BC University Pissed That Former Conservative Cabinet Minister Will Become Its Chancellor

The University of Northern BC prides itself on being a "green university," so having James Moore, the former Tory Industry minister, take the position seems like an odd choice.

by Manisha Krishnan
Dec 1 2015, 4:51pm

James Moore. Photo via Flickr user Heather

Students and faculty at the University of Northern BC are fighting the appointment of former Conservative MP James Moore as chancellor of the school, claiming that he's basically the antithesis of everything they stand for.

More than 1,000 people have signed a petition opposing the recent decision to have Moore step in as ceremonial figurehead of the school.

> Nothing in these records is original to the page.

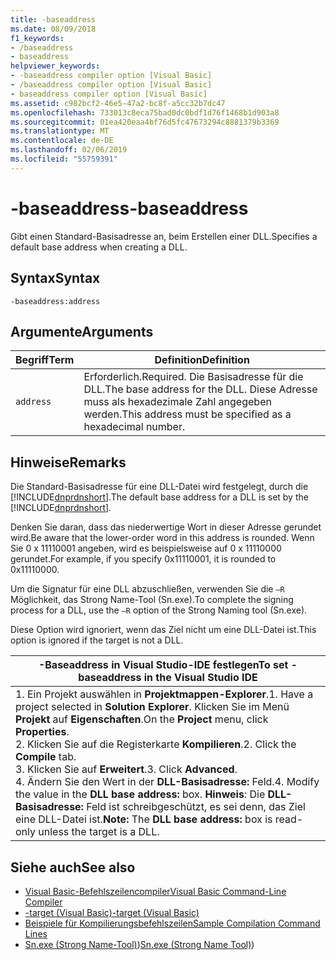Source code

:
 ```yaml
---
title: -baseaddress
ms.date: 08/09/2018
f1_keywords:
- /baseaddress
- baseaddress
helpviewer_keywords:
- -baseaddress compiler option [Visual Basic]
- /baseaddress compiler option [Visual Basic]
- baseaddress compiler option [Visual Basic]
ms.assetid: c982bcf2-46e5-47a2-bc8f-a5cc32b7dc47
ms.openlocfilehash: 733013c8eca75bad0dc0bdf1d76f1468b1d903a8
ms.sourcegitcommit: 01ea420eaa4bf76d5fc47673294c8881379b3369
ms.translationtype: MT
ms.contentlocale: de-DE
ms.lasthandoff: 02/06/2019
ms.locfileid: "55759391"
---
```

# <a name="-baseaddress"></a><span data-ttu-id="bfe3a-102">-baseaddress</span><span class="sxs-lookup"><span data-stu-id="bfe3a-102">-baseaddress</span></span>
<span data-ttu-id="bfe3a-103">Gibt einen Standard-Basisadresse an, beim Erstellen einer DLL.</span><span class="sxs-lookup"><span data-stu-id="bfe3a-103">Specifies a default base address when creating a DLL.</span></span>  
  
## <a name="syntax"></a><span data-ttu-id="bfe3a-104">Syntax</span><span class="sxs-lookup"><span data-stu-id="bfe3a-104">Syntax</span></span>  
  
```  
-baseaddress:address  
```  
  
## <a name="arguments"></a><span data-ttu-id="bfe3a-105">Argumente</span><span class="sxs-lookup"><span data-stu-id="bfe3a-105">Arguments</span></span>  
  
|<span data-ttu-id="bfe3a-106">Begriff</span><span class="sxs-lookup"><span data-stu-id="bfe3a-106">Term</span></span>|<span data-ttu-id="bfe3a-107">Definition</span><span class="sxs-lookup"><span data-stu-id="bfe3a-107">Definition</span></span>|  
|---|---|  
|`address`|<span data-ttu-id="bfe3a-108">Erforderlich.</span><span class="sxs-lookup"><span data-stu-id="bfe3a-108">Required.</span></span> <span data-ttu-id="bfe3a-109">Die Basisadresse für die DLL.</span><span class="sxs-lookup"><span data-stu-id="bfe3a-109">The base address for the DLL.</span></span> <span data-ttu-id="bfe3a-110">Diese Adresse muss als hexadezimale Zahl angegeben werden.</span><span class="sxs-lookup"><span data-stu-id="bfe3a-110">This address must be specified as a hexadecimal number.</span></span>|  
  
## <a name="remarks"></a><span data-ttu-id="bfe3a-111">Hinweise</span><span class="sxs-lookup"><span data-stu-id="bfe3a-111">Remarks</span></span>  
 <span data-ttu-id="bfe3a-112">Die Standard-Basisadresse für eine DLL-Datei wird festgelegt, durch die [!INCLUDE[dnprdnshort](~/includes/dnprdnshort-md.md)].</span><span class="sxs-lookup"><span data-stu-id="bfe3a-112">The default base address for a DLL is set by the [!INCLUDE[dnprdnshort](~/includes/dnprdnshort-md.md)].</span></span>  
  
 <span data-ttu-id="bfe3a-113">Denken Sie daran, dass das niederwertige Wort in dieser Adresse gerundet wird.</span><span class="sxs-lookup"><span data-stu-id="bfe3a-113">Be aware that the lower-order word in this address is rounded.</span></span> <span data-ttu-id="bfe3a-114">Wenn Sie 0 x 11110001 angeben, wird es beispielsweise auf 0 x 11110000 gerundet.</span><span class="sxs-lookup"><span data-stu-id="bfe3a-114">For example, if you specify 0x11110001, it is rounded to 0x11110000.</span></span>  
  
 <span data-ttu-id="bfe3a-115">Um die Signatur für eine DLL abzuschließen, verwenden Sie die `–R` Möglichkeit, das Strong Name-Tool (Sn.exe).</span><span class="sxs-lookup"><span data-stu-id="bfe3a-115">To complete the signing process for a DLL, use the `–R` option of the Strong Naming tool (Sn.exe).</span></span>  
  
 <span data-ttu-id="bfe3a-116">Diese Option wird ignoriert, wenn das Ziel nicht um eine DLL-Datei ist.</span><span class="sxs-lookup"><span data-stu-id="bfe3a-116">This option is ignored if the target is not a DLL.</span></span>  
  
|<span data-ttu-id="bfe3a-117">-Baseaddress in Visual Studio-IDE festlegen</span><span class="sxs-lookup"><span data-stu-id="bfe3a-117">To set -baseaddress in the Visual Studio IDE</span></span>|  
|---|  
|<span data-ttu-id="bfe3a-118">1.  Ein Projekt auswählen in **Projektmappen-Explorer**.</span><span class="sxs-lookup"><span data-stu-id="bfe3a-118">1.  Have a project selected in **Solution Explorer**.</span></span> <span data-ttu-id="bfe3a-119">Klicken Sie im Menü **Projekt** auf **Eigenschaften**.</span><span class="sxs-lookup"><span data-stu-id="bfe3a-119">On the **Project** menu, click **Properties**.</span></span> <br /><span data-ttu-id="bfe3a-120">2.  Klicken Sie auf die Registerkarte **Kompilieren**.</span><span class="sxs-lookup"><span data-stu-id="bfe3a-120">2.  Click the **Compile** tab.</span></span><br /><span data-ttu-id="bfe3a-121">3.  Klicken Sie auf **Erweitert**.</span><span class="sxs-lookup"><span data-stu-id="bfe3a-121">3.  Click **Advanced**.</span></span><br /><span data-ttu-id="bfe3a-122">4.  Ändern Sie den Wert in der **DLL-Basisadresse:** Feld.</span><span class="sxs-lookup"><span data-stu-id="bfe3a-122">4.  Modify the value in the **DLL base address:** box.</span></span> <span data-ttu-id="bfe3a-123">**Hinweis**:      Die **DLL-Basisadresse:** Feld ist schreibgeschützt, es sei denn, das Ziel eine DLL-Datei ist.</span><span class="sxs-lookup"><span data-stu-id="bfe3a-123">**Note:**      The **DLL base address:** box is read-only unless the target is a DLL.</span></span>|  
  
## <a name="see-also"></a><span data-ttu-id="bfe3a-124">Siehe auch</span><span class="sxs-lookup"><span data-stu-id="bfe3a-124">See also</span></span>
- [<span data-ttu-id="bfe3a-125">Visual Basic-Befehlszeilencompiler</span><span class="sxs-lookup"><span data-stu-id="bfe3a-125">Visual Basic Command-Line Compiler</span></span>](../../../visual-basic/reference/command-line-compiler/index.md)
- [<span data-ttu-id="bfe3a-126">-target (Visual Basic)</span><span class="sxs-lookup"><span data-stu-id="bfe3a-126">-target (Visual Basic)</span></span>](../../../visual-basic/reference/command-line-compiler/target.md)
- [<span data-ttu-id="bfe3a-127">Beispiele für Kompilierungsbefehlszeilen</span><span class="sxs-lookup"><span data-stu-id="bfe3a-127">Sample Compilation Command Lines</span></span>](../../../visual-basic/reference/command-line-compiler/sample-compilation-command-lines.md)
- <span data-ttu-id="bfe3a-128">[Sn.exe (Strong Name-Tool)](../../../framework/tools/sn-exe-strong-name-tool.md))</span><span class="sxs-lookup"><span data-stu-id="bfe3a-128">[Sn.exe (Strong Name Tool)](../../../framework/tools/sn-exe-strong-name-tool.md))</span></span>
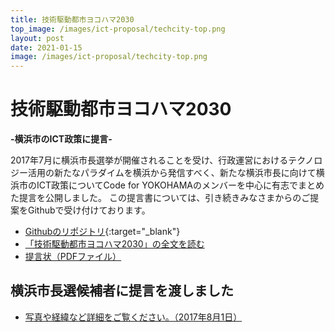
 ```yaml
---
title: 技術駆動都市ヨコハマ2030
top_image: /images/ict-proposal/techcity-top.png
layout: post
date: 2021-01-15
image: /images/ict-proposal/techcity-top.png
---
```


# 技術駆動都市ヨコハマ2030

**-横浜市のICT政策に提言-**

2017年7月に横浜市長選挙が開催されることを受け、行政運営におけるテクノロジー活用の新たなパラダイムを横浜から発信すべく、新たな横浜市長に向けて横浜市のICT政策についてCode for YOKOHAMAのメンバーを中心に有志でまとめた提言を公開しました。
この提言書については、引き続きみなさまからのご提案をGithubで受け付けております。

* [Githubのリポジトリ](https://github.com/Code4Yokohama/ICTProposal){:target="_blank"}
* [「技術駆動都市ヨコハマ2030」の全文を読む](/ict-proposal/full-text/)  
* [提言状（PDFファイル）](/ict-proposal/ICT_Proposal_cover20170721.pdf)

## 横浜市長選候補者に提言を渡しました
* [写真や経緯など詳細をご覧ください。（2017年8月1日）](/ict-proposal/report)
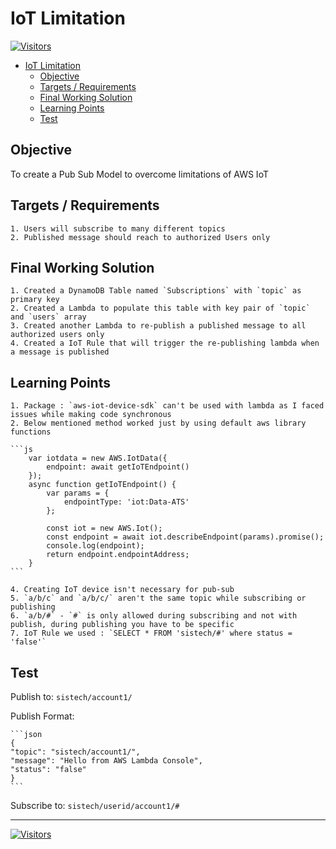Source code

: # IoT Limitation

[![Visitors](https://api.visitorbadge.io/api/visitors?path=aasisodiya.nodejs.aws.iot.limitation&labelColor=%23ffa500&countColor=%23263759&labelStyle=upper)](https://visitorbadge.io/status?path=aasisodiya.nodejs.aws.iot.limitation)

- [IoT Limitation](#iot-limitation)
  - [Objective](#objective)
  - [Targets / Requirements](#targets--requirements)
  - [Final Working Solution](#final-working-solution)
  - [Learning Points](#learning-points)
  - [Test](#test)

## Objective

To create a Pub Sub Model to overcome limitations of AWS IoT

## Targets / Requirements

    1. Users will subscribe to many different topics
    2. Published message should reach to authorized Users only

## Final Working Solution

    1. Created a DynamoDB Table named `Subscriptions` with `topic` as primary key
    2. Created a Lambda to populate this table with key pair of `topic` and `users` array
    3. Created another Lambda to re-publish a published message to all authorized users only
    4. Created a IoT Rule that will trigger the re-publishing lambda when a message is published

## Learning Points

    1. Package : `aws-iot-device-sdk` can't be used with lambda as I faced issues while making code synchronous
    2. Below mentioned method worked just by using default aws library functions

    ```js
        var iotdata = new AWS.IotData({
            endpoint: await getIoTEndpoint()
        });
        async function getIoTEndpoint() {
            var params = {
                endpointType: 'iot:Data-ATS'
            };

            const iot = new AWS.Iot();
            const endpoint = await iot.describeEndpoint(params).promise();
            console.log(endpoint);
            return endpoint.endpointAddress;
        }
    ```

    4. Creating IoT device isn't necessary for pub-sub
    5. `a/b/c` and `a/b/c/` aren't the same topic while subscribing or publishing
    6. `a/b/#` - `#` is only allowed during subscribing and not with publish, during publishing you have to be specific
    7. IoT Rule we used : `SELECT * FROM 'sistech/#' where status = 'false'`

## Test

Publish to: `sistech/account1/`

Publish Format:

    ```json
    {
    "topic": "sistech/account1/",
    "message": "Hello from AWS Lambda Console",
    "status": "false"
    }
    ```

Subscribe to: `sistech/userid/account1/#`

---

[![Visitors](https://api.visitorbadge.io/api/visitors?path=aasisodiya.nodejs&label=aasisodiya/nodejs&labelColor=%23ffa500&countColor=%23263759&labelStyle=upper)](https://visitorbadge.io/status?path=aasisodiya.nodejs)
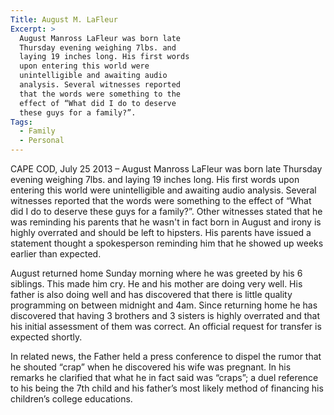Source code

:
 ```yaml
---
Title: August M. LaFleur
Excerpt: >
  August Manross LaFleur was born late
  Thursday evening weighing 7lbs. and
  laying 19 inches long. His first words
  upon entering this world were
  unintelligible and awaiting audio
  analysis. Several witnesses reported
  that the words were something to the
  effect of “What did I do to deserve
  these guys for a family?”.
Tags:
  - Family
  - Personal
---
```

CAPE COD, July 25 2013 – August Manross LaFleur was born late Thursday evening weighing 7lbs. and laying 19 inches long. His first words upon entering this world were unintelligible and awaiting audio analysis. Several witnesses reported that the words were something to the effect of “What did I do to deserve these guys for a family?”. Other witnesses stated that he was reminding his parents that he wasn't in fact born in August and irony is highly overrated and should be left to hipsters. His parents have issued a statement thought a spokesperson reminding him that he showed up weeks earlier than expected.

August returned home Sunday morning where he was greeted by his 6 siblings. This made him cry. He and his mother are doing very well. His father is also doing well and has discovered that there is little quality programming on between midnight and 4am. Since returning home he has discovered that having 3 brothers and 3 sisters is highly overrated and that his initial assessment of them was correct. An official request for transfer is expected shortly.

In related news, the Father held a press conference to dispel the rumor that he shouted “crap” when he discovered his wife was pregnant. In his remarks he clarified that what he in fact said was “craps”; a duel reference to his being the 7th child and his father’s most likely method of financing his children’s college educations.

"His own actions are decidedly inconsistent with many of the core values and principles embodied in UNBC's mission statement," reads the petition.

Located in Prince George, BC, UNBC has dubbed itself "Canada's Green University" due to its commitment to sustainability. It seems the UNBC community is having a hard time overlooking Moore's 15-year tenure as MP "in a government that did not celebrate diversity or the free and open exchange of ideas."

Specifically, they have beef with the former government's tendencies to muzzle scientists, make any kind of meaningful policies to address climate change, stifle democratic dissent, refuse to order an inquiry into missing and murdered Indigenous women, and invoke racist, wedge politics.

They also brought up that time Moore, former Industry minister, was a dick when asked a question about poor, hungry kids. "Is it the government's job—my job to feed my neighbour's child? I don't think so," he said at the time.

The petition closes with a strong anti-endorsement.

"It is our firm conviction that Mr. Moore's installation as Chancellor would do grave damage to the reputation and the long-term welfare of this institution, and for this reason that we firmly reject his appointment by the Board."

Ryan Matheson, chair of the school's board of governors, told the Vancouver Sun it's "unfortunate" Moore is being judged by his previous political associations (which he never made any attempt to distance himself from).

Matheson said the appointment stands.

"He has 15 years of incredible experience in public service, has a passion for the university, and he wants to give back in this way."